En réalité, ce qui me fait peur, c’est tout ce qui s’est passé ici pendant toutes ces années. Je ne peux m’empêcher d’y penser. Je ressens une très grande solitude et une très forte promiscuité mêlées à une violence sourde. Puissance des murs semblant s’écraser contre moi.
Après avoir visité des dizaines de cellules, je me rends dans les cours de promenade, comme il est écrit sur les plans. Ces cours me paraissent à peine plus grandes que les cellules. Toutes de béton, aucune végétation n’y est présente hormis ces herbes sauvages qui poussent entre les pierres de tout bâtiment déserté. Ces cours, bien que déjà clôturées de hauts murs, sont serties de barbelés dans lesquels restent suspendues des centaines de chaussettes sombres remplies d’on-ne-sait-quoi. Elles pendent là telles de vieilles figues séchées et noircies par le temps, sordides témoins d’échanges ratés entre détenus. Un soudain sentiment de claustrophobie m’envahit. Nulle vision vers l’extérieur, vers la ville.
Je me souviens d’un ciel plombé fermant le cinquième côté de la boîte à promenades. Mon corps me semble trop étroit. Jamais senti ça. Si même le ciel, de par la façon dont il est cadré par les bâtiments, ne permet pas l’Echappée, l’esprit peut-il encore le faire ? Je me surprends à penser que si j’étais détenue, je préfèrerai rester dans ma cellule.
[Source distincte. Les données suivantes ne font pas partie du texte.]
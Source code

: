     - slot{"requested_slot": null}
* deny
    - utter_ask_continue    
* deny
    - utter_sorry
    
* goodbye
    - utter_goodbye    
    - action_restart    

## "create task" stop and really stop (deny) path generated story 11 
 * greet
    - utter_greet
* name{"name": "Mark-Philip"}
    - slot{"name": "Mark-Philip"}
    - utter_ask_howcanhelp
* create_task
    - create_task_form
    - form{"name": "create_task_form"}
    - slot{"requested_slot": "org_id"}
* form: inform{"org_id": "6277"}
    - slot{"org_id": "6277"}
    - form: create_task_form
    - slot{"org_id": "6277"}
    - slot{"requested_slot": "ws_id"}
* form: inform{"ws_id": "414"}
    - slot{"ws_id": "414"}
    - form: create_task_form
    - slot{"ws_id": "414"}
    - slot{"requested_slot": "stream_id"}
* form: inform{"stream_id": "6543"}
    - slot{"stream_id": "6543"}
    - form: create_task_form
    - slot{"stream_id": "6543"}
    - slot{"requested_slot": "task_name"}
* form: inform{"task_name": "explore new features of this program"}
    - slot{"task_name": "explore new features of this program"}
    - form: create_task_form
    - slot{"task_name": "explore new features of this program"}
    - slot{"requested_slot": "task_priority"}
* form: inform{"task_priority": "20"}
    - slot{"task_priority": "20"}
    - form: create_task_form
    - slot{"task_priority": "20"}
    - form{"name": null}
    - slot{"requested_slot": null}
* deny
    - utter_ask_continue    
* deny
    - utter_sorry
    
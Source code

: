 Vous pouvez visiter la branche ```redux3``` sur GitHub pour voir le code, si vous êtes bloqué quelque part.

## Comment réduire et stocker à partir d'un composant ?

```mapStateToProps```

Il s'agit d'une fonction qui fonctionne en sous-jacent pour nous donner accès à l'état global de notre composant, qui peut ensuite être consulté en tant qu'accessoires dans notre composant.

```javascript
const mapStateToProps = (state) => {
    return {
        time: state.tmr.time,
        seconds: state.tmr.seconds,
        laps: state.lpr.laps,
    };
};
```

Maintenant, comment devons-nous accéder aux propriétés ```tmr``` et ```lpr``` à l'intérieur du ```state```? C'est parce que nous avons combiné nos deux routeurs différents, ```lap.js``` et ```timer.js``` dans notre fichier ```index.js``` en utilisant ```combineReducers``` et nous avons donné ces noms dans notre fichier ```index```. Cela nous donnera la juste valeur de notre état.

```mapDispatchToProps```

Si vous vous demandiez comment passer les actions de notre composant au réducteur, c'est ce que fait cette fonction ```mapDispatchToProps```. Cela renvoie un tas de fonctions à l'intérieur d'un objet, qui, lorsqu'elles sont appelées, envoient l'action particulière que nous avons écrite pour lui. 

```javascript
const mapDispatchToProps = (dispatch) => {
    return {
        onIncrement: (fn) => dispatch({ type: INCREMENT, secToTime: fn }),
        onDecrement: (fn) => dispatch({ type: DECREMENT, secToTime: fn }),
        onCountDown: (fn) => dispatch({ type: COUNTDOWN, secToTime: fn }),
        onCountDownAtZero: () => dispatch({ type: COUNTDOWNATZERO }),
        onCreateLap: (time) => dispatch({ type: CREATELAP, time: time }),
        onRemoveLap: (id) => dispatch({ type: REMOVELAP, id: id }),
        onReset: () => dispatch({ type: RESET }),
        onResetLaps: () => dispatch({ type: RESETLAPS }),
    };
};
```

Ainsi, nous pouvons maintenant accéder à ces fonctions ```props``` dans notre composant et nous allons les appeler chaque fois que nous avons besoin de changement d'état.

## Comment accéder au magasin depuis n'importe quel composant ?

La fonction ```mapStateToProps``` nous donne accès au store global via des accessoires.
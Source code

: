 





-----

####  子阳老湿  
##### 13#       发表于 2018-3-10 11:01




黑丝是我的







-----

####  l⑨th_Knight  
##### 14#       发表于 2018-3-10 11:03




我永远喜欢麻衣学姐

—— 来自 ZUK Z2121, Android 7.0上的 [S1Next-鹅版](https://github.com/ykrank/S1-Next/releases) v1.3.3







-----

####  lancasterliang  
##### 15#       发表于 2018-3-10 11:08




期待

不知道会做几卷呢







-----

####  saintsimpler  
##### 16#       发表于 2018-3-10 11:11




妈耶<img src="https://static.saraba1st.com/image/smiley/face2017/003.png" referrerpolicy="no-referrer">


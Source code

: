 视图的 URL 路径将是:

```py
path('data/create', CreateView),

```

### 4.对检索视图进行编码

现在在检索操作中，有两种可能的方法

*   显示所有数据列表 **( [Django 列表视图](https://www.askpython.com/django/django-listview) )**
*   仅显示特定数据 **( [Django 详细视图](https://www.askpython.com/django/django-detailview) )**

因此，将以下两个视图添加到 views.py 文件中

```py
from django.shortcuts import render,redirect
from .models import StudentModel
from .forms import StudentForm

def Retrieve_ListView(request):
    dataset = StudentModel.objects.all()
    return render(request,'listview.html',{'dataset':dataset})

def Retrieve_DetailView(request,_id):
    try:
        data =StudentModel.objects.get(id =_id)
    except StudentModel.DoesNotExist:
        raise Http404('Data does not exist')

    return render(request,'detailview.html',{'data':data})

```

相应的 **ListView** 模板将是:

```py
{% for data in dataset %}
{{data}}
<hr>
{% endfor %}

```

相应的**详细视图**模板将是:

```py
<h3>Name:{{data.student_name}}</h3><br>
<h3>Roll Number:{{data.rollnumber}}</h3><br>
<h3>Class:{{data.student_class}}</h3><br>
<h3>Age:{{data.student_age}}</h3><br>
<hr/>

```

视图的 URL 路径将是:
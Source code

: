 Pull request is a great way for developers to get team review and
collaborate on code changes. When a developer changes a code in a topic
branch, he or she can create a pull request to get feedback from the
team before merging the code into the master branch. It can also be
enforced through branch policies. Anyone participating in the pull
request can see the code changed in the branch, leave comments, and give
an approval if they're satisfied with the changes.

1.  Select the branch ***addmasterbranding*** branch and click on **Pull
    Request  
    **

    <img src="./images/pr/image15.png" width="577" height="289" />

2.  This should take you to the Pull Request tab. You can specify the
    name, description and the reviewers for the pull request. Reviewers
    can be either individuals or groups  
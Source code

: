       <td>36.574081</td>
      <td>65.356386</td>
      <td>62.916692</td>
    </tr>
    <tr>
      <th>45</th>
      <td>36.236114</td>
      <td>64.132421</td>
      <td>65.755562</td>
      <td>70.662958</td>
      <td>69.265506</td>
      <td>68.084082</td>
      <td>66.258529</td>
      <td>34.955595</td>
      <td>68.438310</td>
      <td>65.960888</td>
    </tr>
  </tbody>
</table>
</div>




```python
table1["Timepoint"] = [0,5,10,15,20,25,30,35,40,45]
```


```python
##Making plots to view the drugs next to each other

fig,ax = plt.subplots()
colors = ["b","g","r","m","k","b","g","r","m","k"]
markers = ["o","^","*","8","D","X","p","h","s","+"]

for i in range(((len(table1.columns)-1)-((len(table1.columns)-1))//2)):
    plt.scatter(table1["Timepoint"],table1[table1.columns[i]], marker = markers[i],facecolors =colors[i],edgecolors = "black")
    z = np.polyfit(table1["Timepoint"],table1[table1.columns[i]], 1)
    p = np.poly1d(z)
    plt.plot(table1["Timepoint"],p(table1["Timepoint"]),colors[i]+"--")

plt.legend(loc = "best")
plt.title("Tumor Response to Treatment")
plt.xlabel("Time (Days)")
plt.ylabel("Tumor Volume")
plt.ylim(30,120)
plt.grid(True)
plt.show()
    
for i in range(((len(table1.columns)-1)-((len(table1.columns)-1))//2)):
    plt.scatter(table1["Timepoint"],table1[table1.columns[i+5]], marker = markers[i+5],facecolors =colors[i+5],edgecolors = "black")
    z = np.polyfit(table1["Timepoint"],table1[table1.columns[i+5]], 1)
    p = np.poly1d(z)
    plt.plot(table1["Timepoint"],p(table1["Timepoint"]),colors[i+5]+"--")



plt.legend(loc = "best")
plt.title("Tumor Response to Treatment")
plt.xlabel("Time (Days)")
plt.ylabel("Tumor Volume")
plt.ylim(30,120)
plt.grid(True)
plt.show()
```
Mais supporterais-je de rester ainsi enfermée pendant des jours, des mois, des années ? Que pourrais-je faire pour le supporter ? Comment font-ils, eux ? Aucune réponse bien sûr.
Ma visite se termine, je franchis la petite porte et me retrouve un peu sonnée dans la ville.
Impression de sortie de film. Retour dans la vraie vie.
Estelle Lagarde
Toutes les photographies sont réalisées à la chambre argentique, sans post-production numérique.
La série Maison d’arrêt a été réalisée dans l’ancienne prison Sainte-Anne d’Avignon sauf Quartier des femmes qui a été réalisée dans l’ancienne prison de Meaux.